When protein translation fails, the incomplete nascent polypeptide is targeted for degradation by the highly conserved ribosome-associated quality control complex (RQC). Mutations in RQC components lead to stress at the cellular level and neurodegeneration at the organismal level. Recent studies have shown that RQC tags partially synthesize proteins with C-terminal alanine and threonine (CAT) tails in an unusual elongation reaction. Working in yeast, Kostova et al. elucidated the role of this process. CAT-tailing is a fail-safe mechanism to ensure the degradation of partially synthesized proteins. The elongation process appears to “push” lysines out of the ribosome exit tunnel, which allows them to be marked by ubiquitin degradation signals.

Science, this issue p. 414


Ribosome stalling leads to recruitment of the ribosome quality control complex (RQC), which targets the partially synthesized polypeptide for proteasomal degradation through the action of the ubiquitin ligase Ltn1p. A second core RQC component, Rqc2p, modifies the nascent polypeptide by adding a carboxyl-terminal alanine and threonine (CAT) tail through a noncanonical elongation reaction. Here we examined the role of CAT-tailing in nascent-chain degradation in budding yeast. We found that Ltn1p efficiently accessed only nascent-chain lysines immediately proximal to the ribosome exit tunnel. For substrates without Ltn1p-accessible lysines, CAT-tailing enabled degradation by exposing lysines sequestered in the ribosome exit tunnel. Thus, CAT-tails do not serve as a degron, but rather provide a fail-safe mechanism that expands the range of RQC-degradable substrates.
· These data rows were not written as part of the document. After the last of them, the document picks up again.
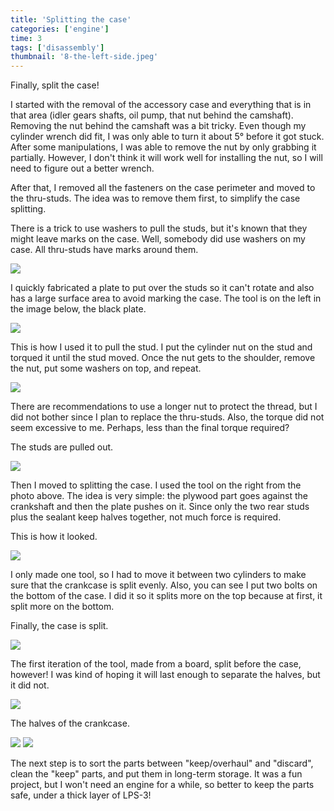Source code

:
 ```yaml
---
title: 'Splitting the case'
categories: ['engine']
time: 3
tags: ['disassembly']
thumbnail: '8-the-left-side.jpeg'
---
```


Finally, split the case!

<!-- more -->

I started with the removal of the accessory case and everything that is in that area (idler gears shafts, oil pump, that nut behind the camshaft). Removing the nut behind the camshaft was a bit tricky. Even though my cylinder wrench did fit, I was only able to turn it about 5° before it got stuck. After some manipulations, I was able to remove the nut by only grabbing it partially. However, I don't think it will work well for installing the nut, so I will need to figure out a better wrench. 

After that, I removed all the fasteners on the case perimeter and moved to the thru-studs. The idea was to remove them first, to simplify the case splitting.

There is a trick to use washers to pull the studs, but it's known that they might leave marks on the case. Well, somebody did use washers on my case. All thru-studs have marks around them. 

![](0-washer-marks.jpeg)

I quickly fabricated a plate to put over the studs so it can't rotate and also has a large surface area to avoid marking the case. The tool is on the left in the image below, the black plate.

![](1-splitting-tools.jpeg)

This is how I used it to pull the stud. I put the cylinder nut on the stud and torqued it until the stud moved. Once the nut gets to the shoulder, remove the nut, put some washers on top, and repeat.

![](2-pulling-the-stud.jpeg)

There are recommendations to use a longer nut to protect the thread, but I did not bother since I plan to replace the thru-studs. Also, the torque did not seem excessive to me. Perhaps, less than the final torque required?

The studs are pulled out.

![](3-studs-pulled.jpeg)

Then I moved to splitting the case. I used the tool on the right from the photo above. The idea is very simple: the plywood part goes against the crankshaft and then the plate pushes on it. Since only the two rear studs plus the sealant keep halves together, not much force is required.

This is how it looked.

![](4-splitting-the-case.jpeg)

I only made one tool, so I had to move it between two cylinders to make sure that the crankcase is split evenly. Also, you can see I put two bolts on the bottom of the case. I did it so it splits more on the top because at first, it split more on the bottom.

Finally, the case is split.

![](5-case-split.jpeg)

The first iteration of the tool, made from a board, split before the case, however! I was kind of hoping it will last enough to separate the halves, but it did not.

![](6-the-tool-is-split-too.jpeg)

The halves of the crankcase.

![](7-case-half.jpeg)
![](8-the-left-side.jpeg)

The next step is to sort the parts between "keep/overhaul" and "discard", clean the "keep" parts, and put them in long-term storage. It was a fun project, but I won't need an engine for a while, so better to keep the parts safe, under a thick layer of LPS-3!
In eukaryotic cells, when translation fails (e.g., due to a faulty mRNA or ribosome stalling), the incomplete nascent chain is targeted for proteasomal degradation (1) by a conserved ribosome-associated quality control pathway (2). This process involves disassociation of the mRNA and 40S subunit followed by recruitment of the ribosome quality control complex (RQC) (37) to the 60S subunit-nascent chain complex (Fig. 1A). The RQC in Saccharomyces cerevisiae comprises Rqc1p, Rqc2p, the E3 ubiquitin ligase Ltn1p, and Cdc48p. Rqc2p acts both to recruit Ltn1p and to facilitate tagging of partially synthesized polypeptides with a carboxyl-terminal alanine and threonine (CAT) tail in a noncanonical elongation reaction (CAT-tailing) (8). CAT-tails facilitate protein aggregation when RQC-mediated degradation is compromised, leading to chaperone sequestration and proteotoxic stress (911). However, an Rqc2p mutant defective in CAT-tailing (Rqc2pmut) fully supports Ltn1p-dependent degradation of the limited number of stalling substrates studied so far (811). Thus, the biological role of CAT-tailing in the context of a functional RQC remains unclear.

Fig. 1 Degradation of RQC substrates requires lysines.
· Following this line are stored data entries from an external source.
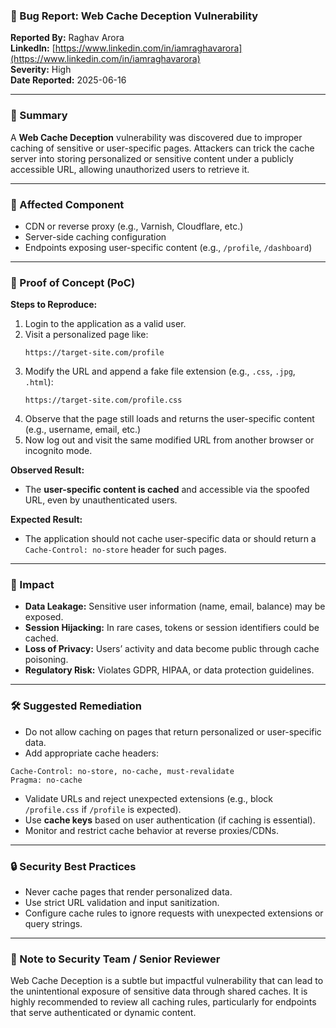 ### 🐞 Bug Report: Web Cache Deception Vulnerability

**Reported By:** Raghav Arora  
**LinkedIn:** [https://www.linkedin.com/in/iamraghavarora](https://www.linkedin.com/in/iamraghavarora)  
**Severity:** High  
**Date Reported:** 2025-06-16

---

### 📄 Summary

A **Web Cache Deception** vulnerability was discovered due to improper caching of sensitive or user-specific pages. Attackers can trick the cache server into storing personalized or sensitive content under a publicly accessible URL, allowing unauthorized users to retrieve it.

---

### 📌 Affected Component

- CDN or reverse proxy (e.g., Varnish, Cloudflare, etc.)
- Server-side caching configuration
- Endpoints exposing user-specific content (e.g., `/profile`, `/dashboard`)

---

### 🚨 Proof of Concept (PoC)

**Steps to Reproduce:**

1. Login to the application as a valid user.
2. Visit a personalized page like:  
   ```
   https://target-site.com/profile
   ```
3. Modify the URL and append a fake file extension (e.g., `.css`, `.jpg`, `.html`):  
   ```
   https://target-site.com/profile.css
   ```
4. Observe that the page still loads and returns the user-specific content (e.g., username, email, etc.)
5. Now log out and visit the same modified URL from another browser or incognito mode.

**Observed Result:**

- The **user-specific content is cached** and accessible via the spoofed URL, even by unauthenticated users.

**Expected Result:**

- The application should not cache user-specific data or should return a `Cache-Control: no-store` header for such pages.

---

### 🎯 Impact

- **Data Leakage:** Sensitive user information (name, email, balance) may be exposed.
- **Session Hijacking:** In rare cases, tokens or session identifiers could be cached.
- **Loss of Privacy:** Users’ activity and data become public through cache poisoning.
- **Regulatory Risk:** Violates GDPR, HIPAA, or data protection guidelines.

---

### 🛠️ Suggested Remediation

- Do not allow caching on pages that return personalized or user-specific data.
- Add appropriate cache headers:

```http
Cache-Control: no-store, no-cache, must-revalidate
Pragma: no-cache
```

- Validate URLs and reject unexpected extensions (e.g., block `/profile.css` if `/profile` is expected).
- Use **cache keys** based on user authentication (if caching is essential).
- Monitor and restrict cache behavior at reverse proxies/CDNs.

---

### 🔒 Security Best Practices

- Never cache pages that render personalized data.
- Use strict URL validation and input sanitization.
- Configure cache rules to ignore requests with unexpected extensions or query strings.

---

### 🙏 Note to Security Team / Senior Reviewer

Web Cache Deception is a subtle but impactful vulnerability that can lead to the unintentional exposure of sensitive data through shared caches. It is highly recommended to review all caching rules, particularly for endpoints that serve authenticated or dynamic content.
(A) Model for RQC-mediated degradation of nascent polypeptides. (B and C) Immunoblots (IBs) of stalling reporters with or without lysines in RQC deletion strains. (D) Proteasome inhibition time course for stalling constructs expressed in pdr5Δ cells. The relative amount of stalling substrate (mean ± SD, N = 3) accumulating over time was visualized by IB (top) and quantified by densitometry (bottom).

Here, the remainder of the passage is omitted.